- **Problem to solve**
Among the entries that follow, how many lines contain the string "None"? Answer with that number only.

* * *

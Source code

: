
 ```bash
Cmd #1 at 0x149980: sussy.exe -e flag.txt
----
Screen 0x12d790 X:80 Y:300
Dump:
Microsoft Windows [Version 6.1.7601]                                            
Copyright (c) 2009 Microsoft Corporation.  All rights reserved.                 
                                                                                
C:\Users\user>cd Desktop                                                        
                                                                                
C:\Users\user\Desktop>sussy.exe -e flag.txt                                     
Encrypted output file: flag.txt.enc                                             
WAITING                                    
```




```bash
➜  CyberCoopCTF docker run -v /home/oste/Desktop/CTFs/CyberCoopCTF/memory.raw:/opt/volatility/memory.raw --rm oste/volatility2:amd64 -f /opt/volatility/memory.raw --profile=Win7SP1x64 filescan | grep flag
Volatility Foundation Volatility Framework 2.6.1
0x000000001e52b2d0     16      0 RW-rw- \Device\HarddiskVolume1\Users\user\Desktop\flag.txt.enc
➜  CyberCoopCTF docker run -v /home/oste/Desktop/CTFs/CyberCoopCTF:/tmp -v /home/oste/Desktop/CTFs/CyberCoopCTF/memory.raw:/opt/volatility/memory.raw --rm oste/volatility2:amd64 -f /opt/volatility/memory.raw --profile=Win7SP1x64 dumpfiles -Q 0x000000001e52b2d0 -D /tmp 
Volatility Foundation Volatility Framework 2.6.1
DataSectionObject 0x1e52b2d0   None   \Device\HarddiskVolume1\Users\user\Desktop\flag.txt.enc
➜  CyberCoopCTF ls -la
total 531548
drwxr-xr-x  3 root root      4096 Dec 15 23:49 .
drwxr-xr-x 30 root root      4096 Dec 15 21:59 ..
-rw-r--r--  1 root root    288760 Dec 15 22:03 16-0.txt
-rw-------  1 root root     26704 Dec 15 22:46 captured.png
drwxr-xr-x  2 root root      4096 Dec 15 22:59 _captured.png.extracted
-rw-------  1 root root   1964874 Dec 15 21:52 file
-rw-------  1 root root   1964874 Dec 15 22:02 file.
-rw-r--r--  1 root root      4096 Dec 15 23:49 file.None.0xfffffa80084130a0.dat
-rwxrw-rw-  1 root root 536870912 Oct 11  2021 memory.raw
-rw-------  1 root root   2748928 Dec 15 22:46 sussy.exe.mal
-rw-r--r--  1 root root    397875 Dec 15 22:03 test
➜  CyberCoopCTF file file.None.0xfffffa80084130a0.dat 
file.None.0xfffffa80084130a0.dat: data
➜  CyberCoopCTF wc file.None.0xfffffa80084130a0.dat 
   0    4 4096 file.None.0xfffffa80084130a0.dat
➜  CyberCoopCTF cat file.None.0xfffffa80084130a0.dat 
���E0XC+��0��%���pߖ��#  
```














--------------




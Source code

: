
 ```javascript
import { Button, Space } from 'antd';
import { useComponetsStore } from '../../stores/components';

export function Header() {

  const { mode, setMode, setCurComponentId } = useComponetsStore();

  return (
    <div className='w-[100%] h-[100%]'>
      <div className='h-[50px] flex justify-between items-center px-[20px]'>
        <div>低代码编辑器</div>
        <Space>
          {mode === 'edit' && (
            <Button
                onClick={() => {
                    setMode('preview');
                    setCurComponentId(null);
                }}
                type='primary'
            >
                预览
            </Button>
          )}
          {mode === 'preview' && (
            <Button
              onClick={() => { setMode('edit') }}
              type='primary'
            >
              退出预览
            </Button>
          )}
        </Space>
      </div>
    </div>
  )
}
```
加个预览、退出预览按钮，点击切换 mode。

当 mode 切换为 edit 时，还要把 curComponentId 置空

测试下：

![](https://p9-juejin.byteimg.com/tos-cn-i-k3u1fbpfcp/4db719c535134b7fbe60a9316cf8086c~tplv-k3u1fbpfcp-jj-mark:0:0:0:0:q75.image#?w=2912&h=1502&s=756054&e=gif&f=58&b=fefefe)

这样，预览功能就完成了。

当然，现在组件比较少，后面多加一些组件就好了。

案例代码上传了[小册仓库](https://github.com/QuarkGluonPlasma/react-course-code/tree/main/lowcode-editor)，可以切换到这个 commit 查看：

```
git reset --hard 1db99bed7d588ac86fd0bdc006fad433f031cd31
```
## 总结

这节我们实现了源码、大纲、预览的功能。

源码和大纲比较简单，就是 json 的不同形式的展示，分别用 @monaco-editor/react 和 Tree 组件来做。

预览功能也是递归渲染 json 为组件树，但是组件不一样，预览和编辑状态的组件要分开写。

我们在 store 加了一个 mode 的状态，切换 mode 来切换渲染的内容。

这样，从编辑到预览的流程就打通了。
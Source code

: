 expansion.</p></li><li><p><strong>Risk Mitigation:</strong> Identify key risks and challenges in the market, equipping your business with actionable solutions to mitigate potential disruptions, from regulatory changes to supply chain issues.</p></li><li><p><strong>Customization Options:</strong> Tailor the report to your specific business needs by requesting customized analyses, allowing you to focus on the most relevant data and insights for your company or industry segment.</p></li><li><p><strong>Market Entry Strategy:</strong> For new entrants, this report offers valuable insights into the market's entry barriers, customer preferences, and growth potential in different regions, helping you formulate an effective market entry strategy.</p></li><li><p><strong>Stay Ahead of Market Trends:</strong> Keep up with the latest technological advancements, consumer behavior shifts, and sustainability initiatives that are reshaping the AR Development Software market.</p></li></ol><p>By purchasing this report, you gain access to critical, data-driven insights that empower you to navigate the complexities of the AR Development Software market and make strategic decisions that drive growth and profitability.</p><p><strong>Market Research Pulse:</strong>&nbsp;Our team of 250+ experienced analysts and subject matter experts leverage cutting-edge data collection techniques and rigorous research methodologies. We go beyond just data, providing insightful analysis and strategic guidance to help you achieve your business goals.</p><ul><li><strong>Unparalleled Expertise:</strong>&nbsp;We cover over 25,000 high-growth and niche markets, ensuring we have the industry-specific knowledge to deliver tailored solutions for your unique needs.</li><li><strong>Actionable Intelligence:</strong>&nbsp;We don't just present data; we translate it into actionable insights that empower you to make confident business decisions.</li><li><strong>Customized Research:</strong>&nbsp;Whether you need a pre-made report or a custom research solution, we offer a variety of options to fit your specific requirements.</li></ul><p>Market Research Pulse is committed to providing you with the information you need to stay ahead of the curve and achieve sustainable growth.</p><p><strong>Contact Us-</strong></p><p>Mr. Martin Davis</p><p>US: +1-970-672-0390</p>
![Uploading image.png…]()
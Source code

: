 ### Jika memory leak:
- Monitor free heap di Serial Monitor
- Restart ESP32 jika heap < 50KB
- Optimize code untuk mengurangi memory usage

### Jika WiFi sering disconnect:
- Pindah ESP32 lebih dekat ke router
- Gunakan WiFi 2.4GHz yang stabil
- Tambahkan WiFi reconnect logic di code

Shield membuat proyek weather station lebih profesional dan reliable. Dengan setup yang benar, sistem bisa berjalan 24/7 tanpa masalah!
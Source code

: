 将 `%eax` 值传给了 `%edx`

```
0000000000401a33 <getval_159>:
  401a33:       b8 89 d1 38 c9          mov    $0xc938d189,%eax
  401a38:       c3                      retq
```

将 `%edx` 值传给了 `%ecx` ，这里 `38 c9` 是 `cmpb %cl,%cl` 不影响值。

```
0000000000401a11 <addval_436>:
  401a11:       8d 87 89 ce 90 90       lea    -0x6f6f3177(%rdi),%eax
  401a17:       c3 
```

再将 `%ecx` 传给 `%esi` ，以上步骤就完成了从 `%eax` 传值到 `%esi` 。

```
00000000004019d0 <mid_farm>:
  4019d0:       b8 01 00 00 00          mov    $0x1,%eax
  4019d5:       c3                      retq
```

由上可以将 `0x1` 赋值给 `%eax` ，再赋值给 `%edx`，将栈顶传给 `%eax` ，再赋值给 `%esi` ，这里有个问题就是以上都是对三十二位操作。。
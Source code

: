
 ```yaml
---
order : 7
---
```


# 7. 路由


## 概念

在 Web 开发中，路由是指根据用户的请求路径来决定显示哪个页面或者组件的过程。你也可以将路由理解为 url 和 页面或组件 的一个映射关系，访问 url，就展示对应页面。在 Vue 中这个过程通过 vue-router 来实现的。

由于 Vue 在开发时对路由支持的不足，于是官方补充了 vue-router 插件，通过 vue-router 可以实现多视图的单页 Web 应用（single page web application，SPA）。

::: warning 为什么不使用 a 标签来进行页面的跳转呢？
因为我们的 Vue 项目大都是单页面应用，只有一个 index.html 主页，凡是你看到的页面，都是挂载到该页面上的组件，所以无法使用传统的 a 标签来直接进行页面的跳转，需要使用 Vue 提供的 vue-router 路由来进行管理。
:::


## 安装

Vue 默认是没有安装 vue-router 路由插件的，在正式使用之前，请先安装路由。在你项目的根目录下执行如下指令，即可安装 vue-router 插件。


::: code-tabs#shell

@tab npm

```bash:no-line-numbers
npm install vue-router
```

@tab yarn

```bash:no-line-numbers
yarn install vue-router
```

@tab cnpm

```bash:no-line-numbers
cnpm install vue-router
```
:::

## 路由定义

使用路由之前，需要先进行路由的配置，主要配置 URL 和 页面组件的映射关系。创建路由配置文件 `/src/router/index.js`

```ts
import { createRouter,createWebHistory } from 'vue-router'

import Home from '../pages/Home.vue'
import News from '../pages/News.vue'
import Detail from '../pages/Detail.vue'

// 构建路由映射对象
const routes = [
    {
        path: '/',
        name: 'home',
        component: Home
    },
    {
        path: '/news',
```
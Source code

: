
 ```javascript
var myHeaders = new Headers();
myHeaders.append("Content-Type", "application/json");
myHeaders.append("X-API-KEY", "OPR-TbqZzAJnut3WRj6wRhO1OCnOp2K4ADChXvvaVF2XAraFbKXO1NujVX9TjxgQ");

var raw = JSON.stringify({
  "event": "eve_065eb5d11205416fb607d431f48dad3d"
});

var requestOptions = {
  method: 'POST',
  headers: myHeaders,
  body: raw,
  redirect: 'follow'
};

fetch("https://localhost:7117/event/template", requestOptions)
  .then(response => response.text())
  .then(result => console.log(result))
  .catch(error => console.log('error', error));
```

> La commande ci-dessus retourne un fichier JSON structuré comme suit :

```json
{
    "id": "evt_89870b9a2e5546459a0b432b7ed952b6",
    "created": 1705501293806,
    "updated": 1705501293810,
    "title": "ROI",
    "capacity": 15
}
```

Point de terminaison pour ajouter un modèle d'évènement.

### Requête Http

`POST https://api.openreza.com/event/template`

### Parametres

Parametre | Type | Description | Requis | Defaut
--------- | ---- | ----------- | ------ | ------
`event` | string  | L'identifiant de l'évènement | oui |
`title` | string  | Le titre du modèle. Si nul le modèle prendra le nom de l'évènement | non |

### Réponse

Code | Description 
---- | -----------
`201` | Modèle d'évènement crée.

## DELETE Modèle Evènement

* * *

- **Answer below**
7